DATA IN THIS EXERCISE
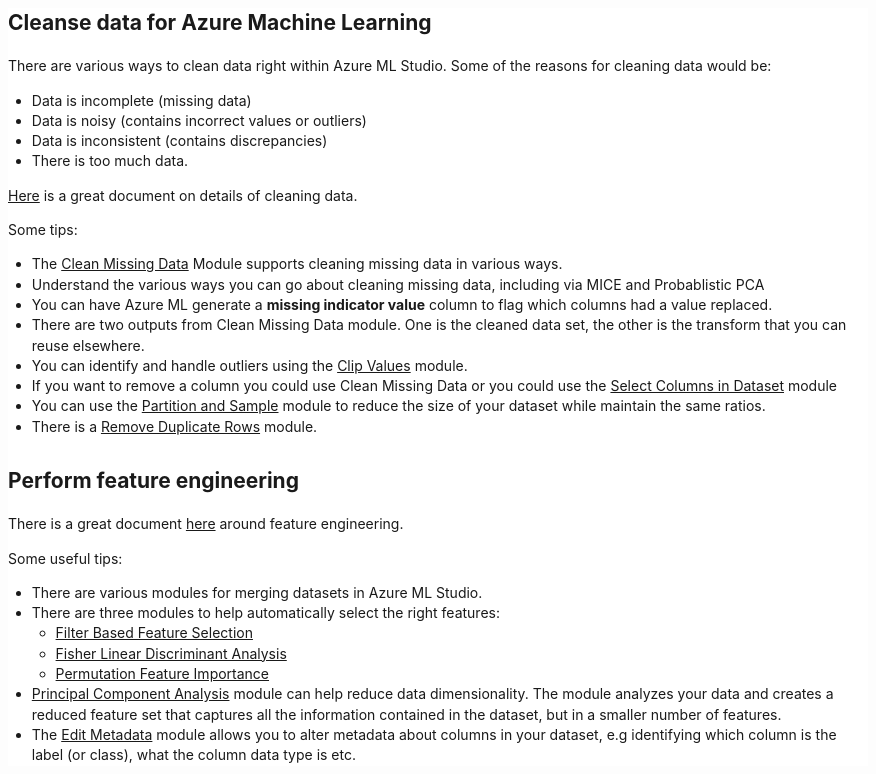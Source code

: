 ## Cleanse data for Azure Machine Learning
There are various ways to clean data right within Azure ML Studio. Some of the reasons for cleaning data would be:

* Data is incomplete (missing data)
* Data is noisy (contains incorrect values or outliers)
* Data is inconsistent (contains discrepancies)
* There is too much data.

[Here](https://docs.microsoft.com/en-us/azure/machine-learning/team-data-science-process/prepare-data) is a great document on details of cleaning data.

Some tips:

* The [Clean Missing Data](https://docs.microsoft.com/en-us/azure/machine-learning/studio-module-reference/clean-missing-data) Module supports cleaning missing data in various ways.
* Understand the various ways you can go about cleaning missing data, including via MICE and Probablistic PCA
* You can have Azure ML generate a **missing indicator value** column to flag which columns had a value replaced.
* There are two outputs from Clean Missing Data module. One is the cleaned data set, the other is the transform that you can reuse elsewhere.
* You can identify and handle outliers using the [Clip Values](https://docs.microsoft.com/en-us/azure/machine-learning/studio-module-reference/clip-values) module.
* If you want to remove a column you could use Clean Missing Data or you could use the [Select Columns in Dataset](https://docs.microsoft.com/en-us/azure/machine-learning/studio-module-reference/select-columns-in-dataset) module
* You can use the [Partition and Sample](https://docs.microsoft.com/en-us/azure/machine-learning/studio-module-reference/partition-and-sample) module to reduce the size of your dataset while maintain the same ratios.
* There is a [Remove Duplicate Rows](https://docs.microsoft.com/en-us/azure/machine-learning/studio-module-reference/remove-duplicate-rows) module.

## Perform feature engineering
There is a great document [here](https://docs.microsoft.com/en-us/azure/machine-learning/team-data-science-process/create-features) around feature engineering.

Some useful tips:
* There are various modules for merging datasets in Azure ML Studio.
* There are three modules to help automatically select the right features:
    - [Filter Based Feature Selection](https://docs.microsoft.com/en-us/azure/machine-learning/studio-module-reference/filter-based-feature-selection)
    - [Fisher Linear Discriminant Analysis](https://docs.microsoft.com/en-us/azure/machine-learning/studio-module-reference/fisher-linear-discriminant-analysis)
    - [Permutation Feature Importance](https://docs.microsoft.com/en-us/azure/machine-learning/studio-module-reference/permutation-feature-importance)
* [Principal Component Analysis](https://docs.microsoft.com/en-us/azure/machine-learning/studio-module-reference/principal-component-analysis) module can help reduce data dimensionality. The module analyzes your data and creates a reduced feature set that captures all the information contained in the dataset, but in a smaller number of features.
* The [Edit Metadata](https://docs.microsoft.com/en-us/azure/machine-learning/studio-module-reference/edit-metadata) module allows you to alter metadata about columns in your dataset, e.g identifying which column is the label (or class), what the column data type is etc.
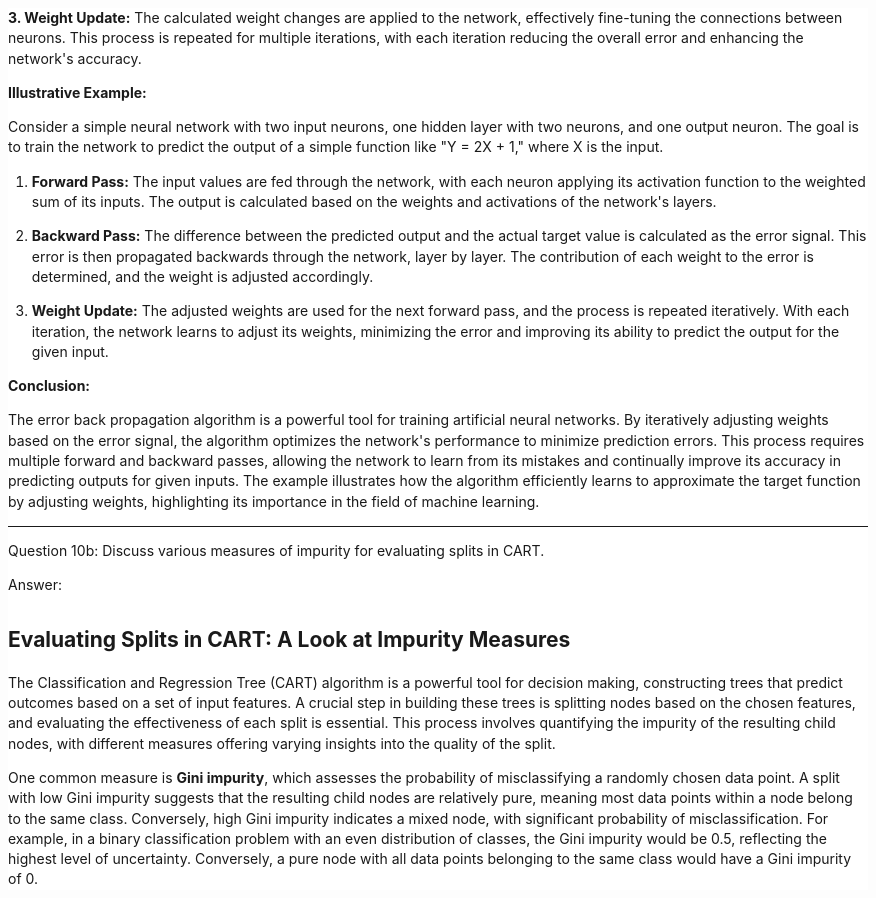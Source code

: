 **3. Weight Update:**  The calculated weight changes are applied to the network, effectively fine-tuning the connections between neurons. This process is repeated for multiple iterations, with each iteration reducing the overall error and enhancing the network's accuracy.

**Illustrative Example:**

Consider a simple neural network with two input neurons, one hidden layer with two neurons, and one output neuron. The goal is to train the network to predict the output of a simple function like "Y = 2X + 1," where X is the input.

1. **Forward Pass:**  The input values are fed through the network, with each neuron applying its activation function to the weighted sum of its inputs. The output is calculated based on the weights and activations of the network's layers. 

2. **Backward Pass:**  The difference between the predicted output and the actual target value is calculated as the error signal. This error is then propagated backwards through the network, layer by layer. The contribution of each weight to the error is determined, and the weight is adjusted accordingly.

3. **Weight Update:**  The adjusted weights are used for the next forward pass, and the process is repeated iteratively. With each iteration, the network learns to adjust its weights, minimizing the error and improving its ability to predict the output for the given input.

**Conclusion:**

The error back propagation algorithm is a powerful tool for training artificial neural networks. By iteratively adjusting weights based on the error signal, the algorithm optimizes the network's performance to minimize prediction errors. This process requires multiple forward and backward passes, allowing the network to learn from its mistakes and continually improve its accuracy in predicting outputs for given inputs. The example illustrates how the algorithm efficiently learns to approximate the target function by adjusting weights, highlighting its importance in the field of machine learning. 


--------------------------------------------------------------------------------

Question 10b:
Discuss various measures of impurity for evaluating splits in CART.

Answer:
## Evaluating Splits in CART: A Look at Impurity Measures

The Classification and Regression Tree (CART) algorithm is a powerful tool for decision making, constructing trees that predict outcomes based on a set of input features. A crucial step in building these trees is splitting nodes based on the chosen features, and evaluating the effectiveness of each split is essential. This process involves quantifying the impurity of the resulting child nodes, with different measures offering varying insights into the quality of the split. 

One common measure is **Gini impurity**, which assesses the probability of misclassifying a randomly chosen data point. A split with low Gini impurity suggests that the resulting child nodes are relatively pure, meaning most data points within a node belong to the same class. Conversely, high Gini impurity indicates a mixed node, with significant probability of misclassification. For example, in a binary classification problem with an even distribution of classes, the Gini impurity would be 0.5, reflecting the highest level of uncertainty. Conversely, a pure node with all data points belonging to the same class would have a Gini impurity of 0.

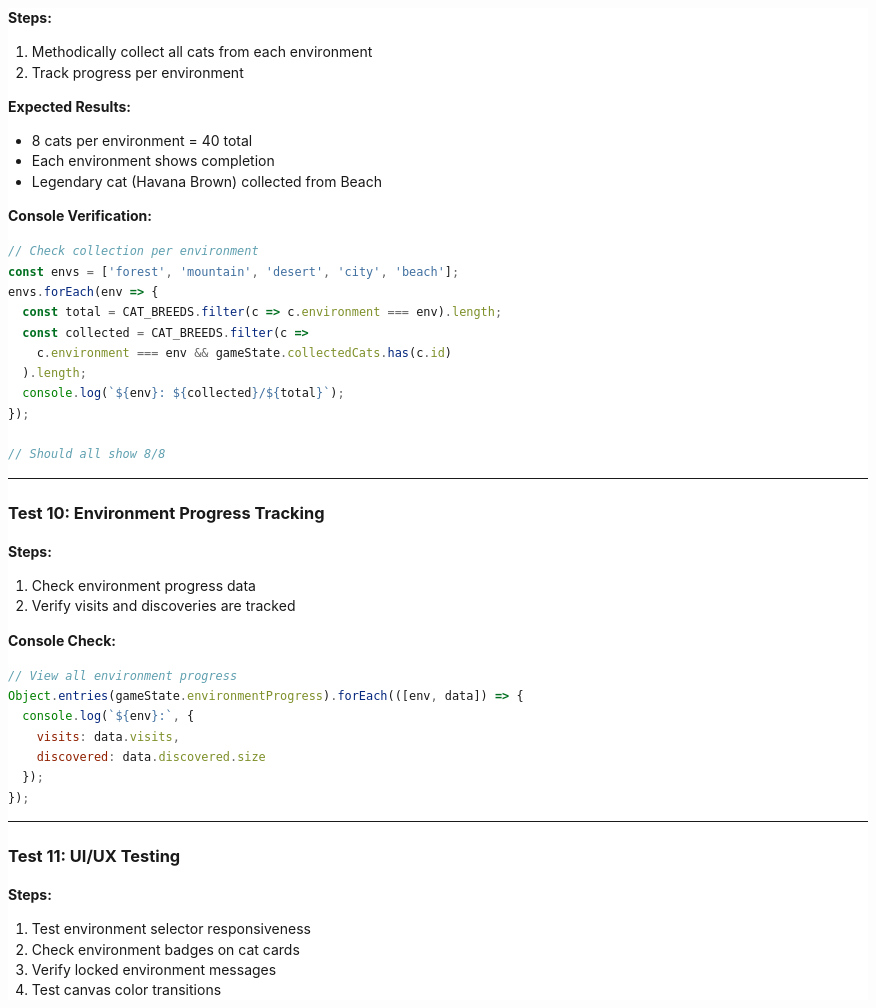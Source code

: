 **Steps:**

1. Methodically collect all cats from each environment
2. Track progress per environment

**Expected Results:**

- 8 cats per environment = 40 total
- Each environment shows completion
- Legendary cat (Havana Brown) collected from Beach

**Console Verification:**

```javascript
// Check collection per environment
const envs = ['forest', 'mountain', 'desert', 'city', 'beach'];
envs.forEach(env => {
  const total = CAT_BREEDS.filter(c => c.environment === env).length;
  const collected = CAT_BREEDS.filter(c => 
    c.environment === env && gameState.collectedCats.has(c.id)
  ).length;
  console.log(`${env}: ${collected}/${total}`);
});

// Should all show 8/8
```

---

### Test 10: Environment Progress Tracking

**Steps:**

1. Check environment progress data
2. Verify visits and discoveries are tracked

**Console Check:**

```javascript
// View all environment progress
Object.entries(gameState.environmentProgress).forEach(([env, data]) => {
  console.log(`${env}:`, {
    visits: data.visits,
    discovered: data.discovered.size
  });
});
```

---

### Test 11: UI/UX Testing

**Steps:**

1. Test environment selector responsiveness
2. Check environment badges on cat cards
3. Verify locked environment messages
4. Test canvas color transitions
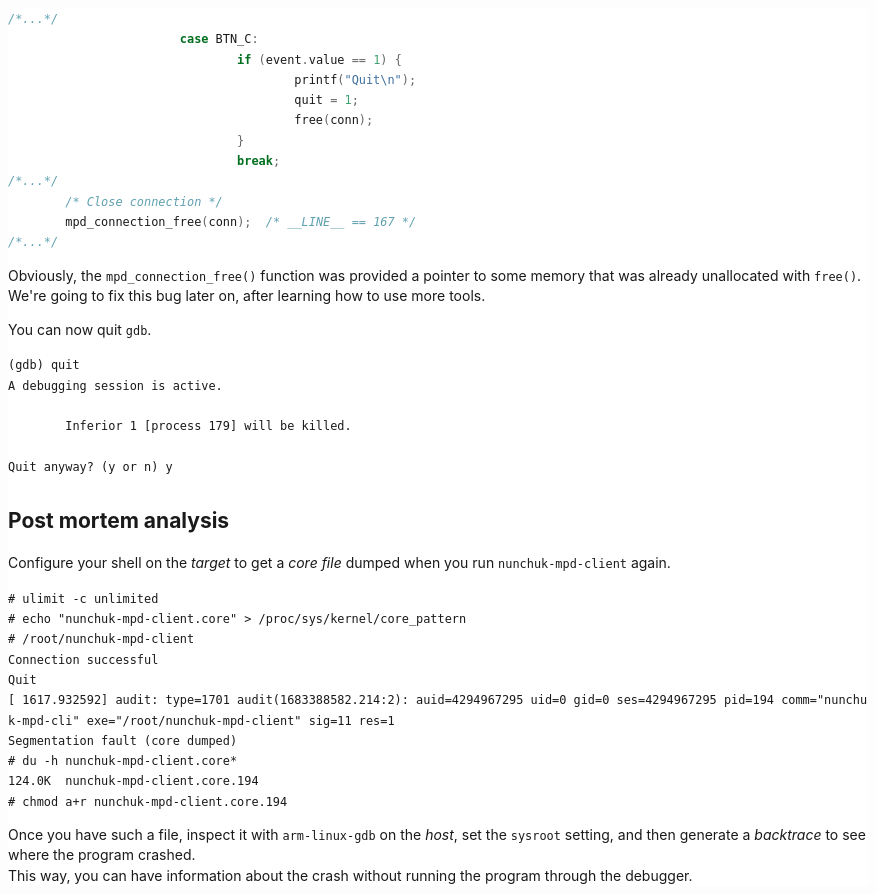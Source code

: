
 ```c title="File: nunchuk-mpd-client.c" hl_lines="11"
/*...*/
                        case BTN_C:
                                if (event.value == 1) {
                                        printf("Quit\n");
                                        quit = 1;
                                        free(conn);
                                }
                                break;
/*...*/
        /* Close connection */
        mpd_connection_free(conn);  /* __LINE__ == 167 */
/*...*/
```

Obviously, the `mpd_connection_free()` function was provided a pointer to some memory that was already unallocated with `free()`.<br/>
We're going to fix this bug later on, after learning how to use more tools.

You can now quit `gdb`.

```
(gdb) quit
A debugging session is active.

        Inferior 1 [process 179] will be killed.

Quit anyway? (y or n) y
```


## Post mortem analysis

Configure your shell on the *target* to get a *core file* dumped when you run `nunchuk-mpd-client` again.

```console title="picocomBBB - systemd" hl_lines="7 9"
# ulimit -c unlimited
# echo "nunchuk-mpd-client.core" > /proc/sys/kernel/core_pattern
# /root/nunchuk-mpd-client
Connection successful
Quit
[ 1617.932592] audit: type=1701 audit(1683388582.214:2): auid=4294967295 uid=0 gid=0 ses=4294967295 pid=194 comm="nunchuk-mpd-cli" exe="/root/nunchuk-mpd-client" sig=11 res=1
Segmentation fault (core dumped)
# du -h nunchuk-mpd-client.core*
124.0K  nunchuk-mpd-client.core.194
# chmod a+r nunchuk-mpd-client.core.194
```

Once you have such a file, inspect it with `arm-linux-gdb` on the *host*, set the `sysroot` setting, and then generate a *backtrace* to see where the program crashed.<br/>
This way, you can have information about the crash without running the program through the debugger.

TASK TO CARRY OUT
Pictures are to be left out, and the lines from the beginning of the records through the line with "values or outliers)" are to be printed exactly, with nothing added.

SOLUTION TO THE PROBLEM
Source code

: ## Cleanse data for Azure Machine Learning
There are various ways to clean data right within Azure ML Studio. Some of the reasons for cleaning data would be:

* Data is incomplete (missing data)
* Data is noisy (contains incorrect values or outliers)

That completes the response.